Но проводник отчего-то медлил, в который уже раз выходя на вымокшую тропу и возвращаясь обратно. Наконец он принял решение.
– О странники, – проводник решил, что Сверре отвечает за успех путешествия, и потому обращался именно к нему. – Откровение, которое вы мне явили вчера, убедило меня в удивительной серьезности ваших намерений. Ибо многие ищут великого Чжан Каня. Но не всем удается его найти. Я не знаю дороги к нему… И готов был вести вас до самых полуночных гор…
– Презренный лжец! – взревел Тор-воин, хватаясь за короткий меч, с которым не расставался даже во сне. Но Сверре положил руку ему на плечо, заставив умолкнуть.

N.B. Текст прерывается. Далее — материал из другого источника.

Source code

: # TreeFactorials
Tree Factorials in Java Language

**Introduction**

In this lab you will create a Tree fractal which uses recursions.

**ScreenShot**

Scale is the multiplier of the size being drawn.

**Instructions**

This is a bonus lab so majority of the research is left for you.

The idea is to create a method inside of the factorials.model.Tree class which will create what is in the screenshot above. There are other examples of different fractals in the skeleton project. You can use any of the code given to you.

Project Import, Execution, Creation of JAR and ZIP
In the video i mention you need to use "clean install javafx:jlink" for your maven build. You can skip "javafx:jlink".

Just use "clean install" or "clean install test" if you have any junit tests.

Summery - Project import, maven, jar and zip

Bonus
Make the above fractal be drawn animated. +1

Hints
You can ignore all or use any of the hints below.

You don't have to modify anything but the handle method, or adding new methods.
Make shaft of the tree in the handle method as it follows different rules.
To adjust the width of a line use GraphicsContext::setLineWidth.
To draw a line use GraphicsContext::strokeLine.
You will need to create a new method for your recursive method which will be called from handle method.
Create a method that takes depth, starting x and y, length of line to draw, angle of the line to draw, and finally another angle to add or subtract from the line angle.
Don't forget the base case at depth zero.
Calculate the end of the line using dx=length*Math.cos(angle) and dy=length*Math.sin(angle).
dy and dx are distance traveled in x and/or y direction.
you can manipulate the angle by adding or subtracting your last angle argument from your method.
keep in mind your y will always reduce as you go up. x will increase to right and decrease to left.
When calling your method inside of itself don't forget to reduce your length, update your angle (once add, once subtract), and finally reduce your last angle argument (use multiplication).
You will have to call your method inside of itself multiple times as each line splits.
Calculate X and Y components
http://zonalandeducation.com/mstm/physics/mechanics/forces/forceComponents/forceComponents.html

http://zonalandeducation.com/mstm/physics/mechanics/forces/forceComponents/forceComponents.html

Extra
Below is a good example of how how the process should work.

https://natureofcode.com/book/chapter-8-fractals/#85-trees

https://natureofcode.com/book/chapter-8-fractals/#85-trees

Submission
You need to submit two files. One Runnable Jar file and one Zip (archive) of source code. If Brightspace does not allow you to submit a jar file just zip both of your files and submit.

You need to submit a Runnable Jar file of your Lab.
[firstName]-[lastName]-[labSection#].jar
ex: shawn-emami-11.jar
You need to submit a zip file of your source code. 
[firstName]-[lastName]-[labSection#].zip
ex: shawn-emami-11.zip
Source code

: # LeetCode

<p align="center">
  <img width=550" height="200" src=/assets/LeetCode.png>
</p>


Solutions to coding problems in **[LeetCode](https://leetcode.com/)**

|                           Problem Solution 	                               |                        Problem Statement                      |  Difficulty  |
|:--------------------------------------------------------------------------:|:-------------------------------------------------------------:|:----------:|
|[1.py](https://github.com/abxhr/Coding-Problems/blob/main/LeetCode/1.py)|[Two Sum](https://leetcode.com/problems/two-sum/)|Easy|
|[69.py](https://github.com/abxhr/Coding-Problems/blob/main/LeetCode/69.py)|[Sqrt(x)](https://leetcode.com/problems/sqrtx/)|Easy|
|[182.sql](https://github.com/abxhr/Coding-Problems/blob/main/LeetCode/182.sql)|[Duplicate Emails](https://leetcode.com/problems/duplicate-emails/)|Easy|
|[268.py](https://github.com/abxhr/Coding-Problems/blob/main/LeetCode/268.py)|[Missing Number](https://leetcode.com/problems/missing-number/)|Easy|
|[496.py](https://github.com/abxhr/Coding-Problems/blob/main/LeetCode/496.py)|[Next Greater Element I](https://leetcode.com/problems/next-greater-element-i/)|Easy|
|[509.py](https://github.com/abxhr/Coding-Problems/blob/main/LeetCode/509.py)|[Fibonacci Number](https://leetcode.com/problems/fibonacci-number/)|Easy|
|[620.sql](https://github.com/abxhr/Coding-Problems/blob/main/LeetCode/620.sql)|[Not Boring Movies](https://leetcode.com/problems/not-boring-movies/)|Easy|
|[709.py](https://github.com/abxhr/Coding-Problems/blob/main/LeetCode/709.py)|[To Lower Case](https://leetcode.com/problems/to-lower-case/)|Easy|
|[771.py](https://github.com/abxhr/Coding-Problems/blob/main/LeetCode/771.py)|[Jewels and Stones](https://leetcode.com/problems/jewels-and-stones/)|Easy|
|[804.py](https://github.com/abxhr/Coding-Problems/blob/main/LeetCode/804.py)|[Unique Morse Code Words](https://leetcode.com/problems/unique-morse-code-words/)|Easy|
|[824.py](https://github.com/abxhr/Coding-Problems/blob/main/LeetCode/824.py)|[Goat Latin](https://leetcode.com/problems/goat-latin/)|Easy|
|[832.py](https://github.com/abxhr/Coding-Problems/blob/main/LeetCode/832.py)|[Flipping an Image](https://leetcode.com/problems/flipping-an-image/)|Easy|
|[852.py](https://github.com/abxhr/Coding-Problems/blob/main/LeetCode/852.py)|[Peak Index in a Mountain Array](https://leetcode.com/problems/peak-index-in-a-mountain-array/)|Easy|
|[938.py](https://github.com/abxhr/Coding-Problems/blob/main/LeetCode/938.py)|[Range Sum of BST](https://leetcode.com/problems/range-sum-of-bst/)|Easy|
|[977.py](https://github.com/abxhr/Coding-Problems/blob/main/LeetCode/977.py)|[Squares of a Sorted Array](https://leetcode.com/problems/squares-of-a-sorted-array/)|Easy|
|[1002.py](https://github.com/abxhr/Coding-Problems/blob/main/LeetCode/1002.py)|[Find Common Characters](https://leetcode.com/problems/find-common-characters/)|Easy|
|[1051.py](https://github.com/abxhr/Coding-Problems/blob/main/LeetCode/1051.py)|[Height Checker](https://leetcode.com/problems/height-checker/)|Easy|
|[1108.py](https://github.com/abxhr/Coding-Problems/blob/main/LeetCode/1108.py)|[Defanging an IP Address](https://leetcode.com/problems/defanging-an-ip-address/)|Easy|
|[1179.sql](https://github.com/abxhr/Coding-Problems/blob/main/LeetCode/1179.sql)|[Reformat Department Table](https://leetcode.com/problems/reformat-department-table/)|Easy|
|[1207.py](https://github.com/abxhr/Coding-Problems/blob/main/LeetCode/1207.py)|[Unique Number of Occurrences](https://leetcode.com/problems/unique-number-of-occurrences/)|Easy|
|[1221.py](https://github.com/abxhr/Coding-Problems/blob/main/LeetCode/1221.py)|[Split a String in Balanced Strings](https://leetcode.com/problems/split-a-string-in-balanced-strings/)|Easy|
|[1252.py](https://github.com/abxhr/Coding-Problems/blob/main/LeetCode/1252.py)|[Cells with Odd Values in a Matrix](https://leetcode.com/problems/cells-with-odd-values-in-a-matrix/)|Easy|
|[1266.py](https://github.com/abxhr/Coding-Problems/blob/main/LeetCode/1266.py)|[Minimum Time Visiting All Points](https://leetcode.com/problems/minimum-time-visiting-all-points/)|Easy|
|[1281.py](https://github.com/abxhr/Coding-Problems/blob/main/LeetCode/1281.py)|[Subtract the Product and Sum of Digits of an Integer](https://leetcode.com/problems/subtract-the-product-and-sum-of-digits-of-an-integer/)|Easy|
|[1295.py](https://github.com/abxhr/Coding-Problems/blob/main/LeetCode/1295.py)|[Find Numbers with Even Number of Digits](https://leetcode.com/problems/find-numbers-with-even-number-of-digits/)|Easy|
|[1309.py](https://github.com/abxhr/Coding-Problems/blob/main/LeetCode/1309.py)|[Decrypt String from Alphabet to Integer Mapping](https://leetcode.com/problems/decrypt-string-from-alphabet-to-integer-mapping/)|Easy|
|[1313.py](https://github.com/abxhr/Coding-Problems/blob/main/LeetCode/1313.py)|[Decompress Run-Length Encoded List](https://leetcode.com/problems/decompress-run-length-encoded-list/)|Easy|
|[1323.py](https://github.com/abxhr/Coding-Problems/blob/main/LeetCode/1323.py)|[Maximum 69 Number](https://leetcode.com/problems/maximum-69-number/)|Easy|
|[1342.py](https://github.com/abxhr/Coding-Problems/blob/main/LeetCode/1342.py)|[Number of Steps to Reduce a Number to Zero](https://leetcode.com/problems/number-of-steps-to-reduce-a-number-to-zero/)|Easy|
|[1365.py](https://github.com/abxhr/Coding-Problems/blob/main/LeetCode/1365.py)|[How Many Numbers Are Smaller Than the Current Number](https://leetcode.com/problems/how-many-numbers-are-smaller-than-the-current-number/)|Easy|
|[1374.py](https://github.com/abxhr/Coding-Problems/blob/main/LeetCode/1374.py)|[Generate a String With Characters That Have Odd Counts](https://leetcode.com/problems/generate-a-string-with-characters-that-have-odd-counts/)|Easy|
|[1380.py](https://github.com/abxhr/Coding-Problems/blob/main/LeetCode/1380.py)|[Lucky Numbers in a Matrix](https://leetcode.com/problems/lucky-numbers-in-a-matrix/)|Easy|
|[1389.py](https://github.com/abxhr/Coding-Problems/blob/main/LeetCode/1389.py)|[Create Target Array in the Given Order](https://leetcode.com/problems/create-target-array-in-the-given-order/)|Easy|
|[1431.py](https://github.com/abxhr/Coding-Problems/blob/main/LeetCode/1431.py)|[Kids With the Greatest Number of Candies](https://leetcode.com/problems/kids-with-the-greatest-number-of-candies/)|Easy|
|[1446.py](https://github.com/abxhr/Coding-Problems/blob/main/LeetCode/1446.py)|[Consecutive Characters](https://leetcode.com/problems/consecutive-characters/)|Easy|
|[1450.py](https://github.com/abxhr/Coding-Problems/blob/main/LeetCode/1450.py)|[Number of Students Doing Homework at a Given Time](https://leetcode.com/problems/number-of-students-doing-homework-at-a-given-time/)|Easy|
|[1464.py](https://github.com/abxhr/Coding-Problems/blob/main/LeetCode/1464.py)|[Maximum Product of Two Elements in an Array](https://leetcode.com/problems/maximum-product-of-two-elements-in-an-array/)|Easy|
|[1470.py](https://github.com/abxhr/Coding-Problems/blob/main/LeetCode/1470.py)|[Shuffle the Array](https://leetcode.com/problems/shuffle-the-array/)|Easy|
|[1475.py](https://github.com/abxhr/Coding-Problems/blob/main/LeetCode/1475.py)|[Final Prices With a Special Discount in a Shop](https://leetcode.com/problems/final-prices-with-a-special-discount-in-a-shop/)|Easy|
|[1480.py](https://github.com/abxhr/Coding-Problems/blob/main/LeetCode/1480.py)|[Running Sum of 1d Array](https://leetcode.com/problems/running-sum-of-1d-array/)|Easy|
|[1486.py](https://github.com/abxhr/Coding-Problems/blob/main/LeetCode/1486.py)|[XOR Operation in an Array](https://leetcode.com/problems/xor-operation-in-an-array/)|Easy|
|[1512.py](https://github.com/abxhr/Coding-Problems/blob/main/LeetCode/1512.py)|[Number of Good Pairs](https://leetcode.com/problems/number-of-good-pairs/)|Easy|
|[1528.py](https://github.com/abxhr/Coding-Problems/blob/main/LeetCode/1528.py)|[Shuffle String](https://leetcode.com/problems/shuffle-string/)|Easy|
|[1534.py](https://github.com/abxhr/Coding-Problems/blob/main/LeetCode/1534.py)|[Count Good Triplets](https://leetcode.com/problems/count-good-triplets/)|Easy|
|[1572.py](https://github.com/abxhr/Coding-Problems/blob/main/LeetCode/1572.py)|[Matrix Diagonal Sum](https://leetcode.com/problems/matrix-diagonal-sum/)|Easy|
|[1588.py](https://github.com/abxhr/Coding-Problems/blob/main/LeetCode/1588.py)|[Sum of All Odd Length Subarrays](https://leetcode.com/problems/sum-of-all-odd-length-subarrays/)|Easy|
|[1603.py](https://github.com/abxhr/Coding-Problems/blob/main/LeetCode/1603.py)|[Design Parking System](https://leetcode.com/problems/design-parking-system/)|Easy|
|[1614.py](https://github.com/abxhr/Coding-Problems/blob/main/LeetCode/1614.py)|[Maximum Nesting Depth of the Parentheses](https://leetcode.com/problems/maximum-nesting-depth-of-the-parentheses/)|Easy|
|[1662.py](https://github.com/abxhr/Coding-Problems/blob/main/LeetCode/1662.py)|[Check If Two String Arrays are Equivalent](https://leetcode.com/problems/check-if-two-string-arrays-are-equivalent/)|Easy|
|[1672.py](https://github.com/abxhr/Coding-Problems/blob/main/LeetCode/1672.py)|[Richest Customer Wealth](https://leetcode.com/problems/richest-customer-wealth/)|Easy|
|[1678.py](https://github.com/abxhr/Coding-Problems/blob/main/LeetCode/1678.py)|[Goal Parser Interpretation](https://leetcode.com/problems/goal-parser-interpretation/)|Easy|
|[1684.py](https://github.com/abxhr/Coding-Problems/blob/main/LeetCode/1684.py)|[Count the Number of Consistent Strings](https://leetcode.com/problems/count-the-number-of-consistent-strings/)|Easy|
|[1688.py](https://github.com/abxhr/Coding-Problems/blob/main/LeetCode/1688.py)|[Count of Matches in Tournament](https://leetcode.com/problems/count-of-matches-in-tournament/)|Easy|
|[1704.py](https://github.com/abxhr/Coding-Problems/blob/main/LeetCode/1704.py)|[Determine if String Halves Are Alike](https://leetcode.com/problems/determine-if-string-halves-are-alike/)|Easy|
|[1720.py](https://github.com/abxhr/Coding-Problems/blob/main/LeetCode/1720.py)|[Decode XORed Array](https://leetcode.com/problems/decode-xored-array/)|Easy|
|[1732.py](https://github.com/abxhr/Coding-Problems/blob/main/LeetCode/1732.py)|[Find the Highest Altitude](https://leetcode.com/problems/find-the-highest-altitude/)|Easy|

– О нет, путник-воин… Не лжец. Ведь я и не говорил, что знаю к нему дорогу. Я говорил лишь, что знаю, где великий знахарь живет. И тут я не лгал. Но вчера, увидев, как вам подчиняются самые коварные твари моей земли, я понял, что должен отвести вас к той, которая и в самом деле знает дорогу к Чжан Каню, великому врачевателю… И да помогут мне все боги, помощью которых вы только можете заручиться!
– Да пребудет с нами Аллах всесильный, да сделает он наш путь легким и скорым… – только и смог пробормотать Рахман, уже не зная, радуют его или огорчают ежедневные откровения судьбы.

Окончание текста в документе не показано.